Identifying high-grade serous ovarian carcinoma-specific extracellular vesicles by polyketone-coated nanowires

The following text is adapted from a joint press release led by Nagoya University.

Key points

・Revealed detailed protein information on ovarian cancer EVs and their diversity
・Development of polyketone-coated nanowires for simple EV isolation
・Discovery of ovarian cancer specific membrane proteins and their utility
・Expected to be a new EV biomarker strategy to improve ovarian cancer treatment

Research Summary

Extracellular vesicles (EVs), including exosomes, are present in all human body fluids and have attracted attention as an essential tool for intercellular communication. Membrane proteins on the surface of EVs are necessary to detect specific EVs. They can be used as biomarkers on their own. However, specific EV membrane proteins in ovarian cancer are not known.

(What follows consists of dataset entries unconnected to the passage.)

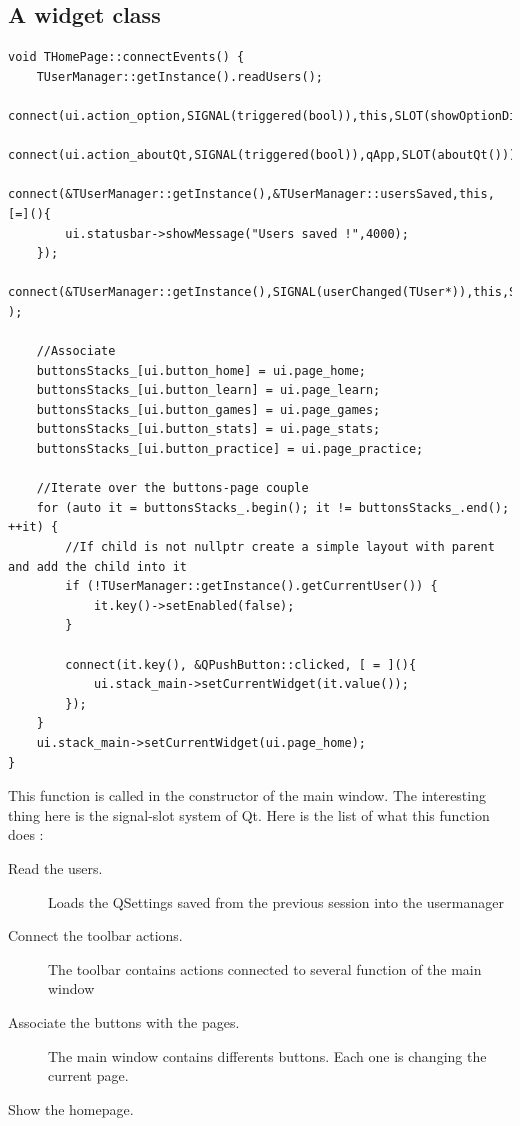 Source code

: \subsection{A widget class}
\begin{lstlisting}
void THomePage::connectEvents() {
    TUserManager::getInstance().readUsers();
    connect(ui.action_option,SIGNAL(triggered(bool)),this,SLOT(showOptionDialog()));
    connect(ui.action_aboutQt,SIGNAL(triggered(bool)),qApp,SLOT(aboutQt()));
    connect(&TUserManager::getInstance(),&TUserManager::usersSaved,this,[=](){
        ui.statusbar->showMessage("Users saved !",4000);
    });
    connect(&TUserManager::getInstance(),SIGNAL(userChanged(TUser*)),this,SLOT(updateUI(TUser*)) );

	//Associate 
    buttonsStacks_[ui.button_home] = ui.page_home;
    buttonsStacks_[ui.button_learn] = ui.page_learn;
    buttonsStacks_[ui.button_games] = ui.page_games;
    buttonsStacks_[ui.button_stats] = ui.page_stats;
    buttonsStacks_[ui.button_practice] = ui.page_practice;

    //Iterate over the buttons-page couple
    for (auto it = buttonsStacks_.begin(); it != buttonsStacks_.end(); ++it) {
        //If child is not nullptr create a simple layout with parent and add the child into it
        if (!TUserManager::getInstance().getCurrentUser()) {
            it.key()->setEnabled(false);
        }

        connect(it.key(), &QPushButton::clicked, [ = ](){
            ui.stack_main->setCurrentWidget(it.value());
        });
    }
    ui.stack_main->setCurrentWidget(ui.page_home);
}
\end{lstlisting}
This function is called in the constructor of the main window. The interesting thing here is the signal-slot system of Qt.
Here is the list of what this function does :
\begin{description}
	\item[Read the users.] Loads the QSettings saved from the previous session into the usermanager
	\item[Connect the toolbar actions.] The toolbar contains actions connected to several function of the main window
	\item[Associate the buttons with the pages.] The main window contains differents buttons. Each one is changing the current page.
	\item[Show the homepage.]
\end{description}

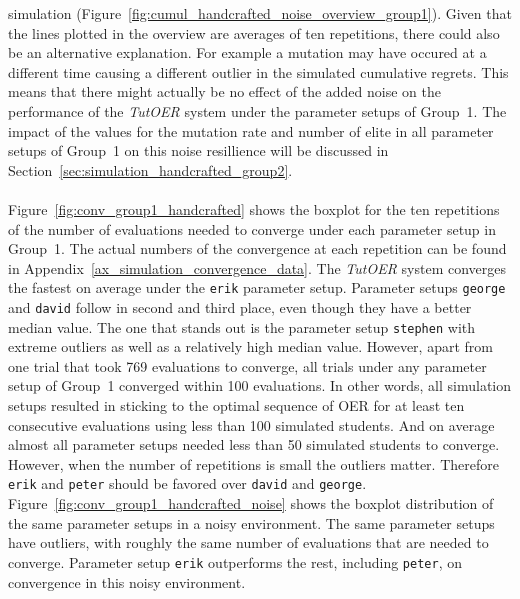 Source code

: simulation (Figure~\ref{fig:cumul_handcrafted_noise_overview_group1}).
Given that the lines plotted in the overview are averages of ten repetitions,
there could also be an alternative explanation. For example a mutation may have
occured at a different time causing a different outlier in the simulated
cumulative regrets. This means that there might actually be no effect of the
added noise on the performance of the \emph{TutOER} system under the parameter
setups of Group~1. The impact of the values for the mutation rate and
number of elite in all parameter setups of Group~1 on this noise resillience
will be discussed in Section~\ref{sec:simulation_handcrafted_group2}.\\\\
\noindent
Figure~\ref{fig:conv_group1_handcrafted} shows the boxplot for the ten
repetitions of the number of evaluations needed to converge under each
parameter setup in Group~1. The actual numbers of the convergence at each repetition
can be found in Appendix~\ref{ax_simulation_convergence_data}. The \emph{TutOER} system
converges the fastest on average under the \texttt{erik} parameter setup.
Parameter setups \texttt{george} and \texttt{david} follow in second and third
place, even though they have a better median value. The one that stands out is
the parameter setup \texttt{stephen} with extreme outliers as well as a
relatively high median value. However, apart from one trial that took 769
evaluations to converge, all trials under any parameter setup of Group~1
converged within 100 evaluations. In other words, all simulation setups
resulted in sticking to the optimal sequence of OER for at least ten
consecutive evaluations using less than 100 simulated students. And on average
almost all parameter setups needed less than 50 simulated students to
converge. However, when the number of repetitions is small the outliers matter.
Therefore \texttt{erik} and \texttt{peter} should be favored over
\texttt{david} and \texttt{george}. Figure~\ref{fig:conv_group1_handcrafted_noise}
shows the boxplot distribution of the same parameter setups in a noisy
environment. The same parameter setups have outliers, with roughly the same
number of evaluations that are needed to converge. Parameter setup
\texttt{erik} outperforms the rest, including \texttt{peter}, on convergence in
this noisy environment.
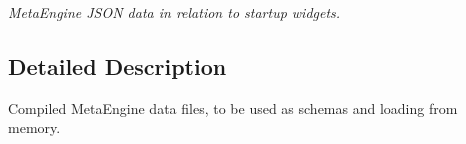 \begin{DoxyCompactItemize}
\begin{DoxyCompactList}\small\item\em Meta\+Engine J\+S\+O\+N data in relation to startup widgets. \end{DoxyCompactList}\end{DoxyCompactItemize}


\subsection{Detailed Description}
Compiled Meta\+Engine data files, to be used as schema\textquotesingle{}s and loading from memory.  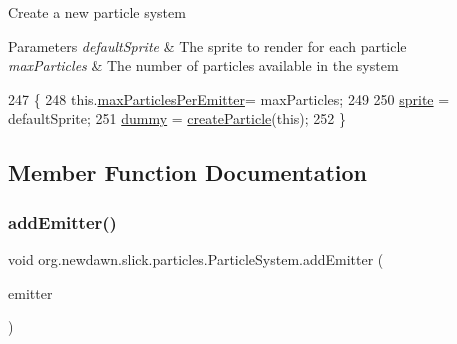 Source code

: Create a new particle system


\begin{DoxyParams}{Parameters}
{\em default\+Sprite} & The sprite to render for each particle \\
\hline
{\em max\+Particles} & The number of particles available in the system \\
\hline
\end{DoxyParams}

\begin{DoxyCode}
247                                                                  \{
248         this.\mbox{\hyperlink{classorg_1_1newdawn_1_1slick_1_1particles_1_1_particle_system_a388bac741ed59a82c0f7bbf0fc308673}{maxParticlesPerEmitter}}= maxParticles;
249     
250         \mbox{\hyperlink{classorg_1_1newdawn_1_1slick_1_1particles_1_1_particle_system_a42359ac9175deb095eaa520263e352da}{sprite}} = defaultSprite;
251         \mbox{\hyperlink{classorg_1_1newdawn_1_1slick_1_1particles_1_1_particle_system_aa0d598380df6fa8819ea082fef03f3aa}{dummy}} = \mbox{\hyperlink{classorg_1_1newdawn_1_1slick_1_1particles_1_1_particle_system_ac03492cca10c01f7df6968e4293f65b7}{createParticle}}(\textcolor{keyword}{this});
252     \}
\end{DoxyCode}


\subsection{Member Function Documentation}
\mbox{\label{classorg_1_1newdawn_1_1slick_1_1particles_1_1_particle_system_abeb4a1cb7f8677cf28b82f1e49f1f0ce}} 
\subsubsection{\texorpdfstring{add\+Emitter()}{addEmitter()}}
{\footnotesize\ttfamily void org.\+newdawn.\+slick.\+particles.\+Particle\+System.\+add\+Emitter (\begin{DoxyParamCaption}\item[{\mbox{\hyperlink{interfaceorg_1_1newdawn_1_1slick_1_1particles_1_1_particle_emitter}{Particle\+Emitter}}}]{emitter }\end{DoxyParamCaption})\hspace{0.3cm}{\ttfamily [inline]}}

Ovarian cancer is a female genital malignancy with a poor prognosis. It is one of the leading causes of cancer death among women worldwide. Ovarian cancer is one of the most challenging cancers to detect in its early stages, and the development of a highly accurate and sensitive biomarker is urgently needed. This study identified ovarian cancer EV-associated membrane proteins, FRα, Claudin-3, and TACSTD2, through detailed proteomic analysis in ovarian cancer-derived EVs. Nanowire systems are one of the methods for capturing EVs, and this study succeeded in attaching polyketone chains to ZnO nanowires, which enabled capturing EVs with higher purity. Using this new method, we have developed a novel detection method using EVs in ovarian cancer patients. These findings hold promise as a new biomarker strategy for ovarian cancer.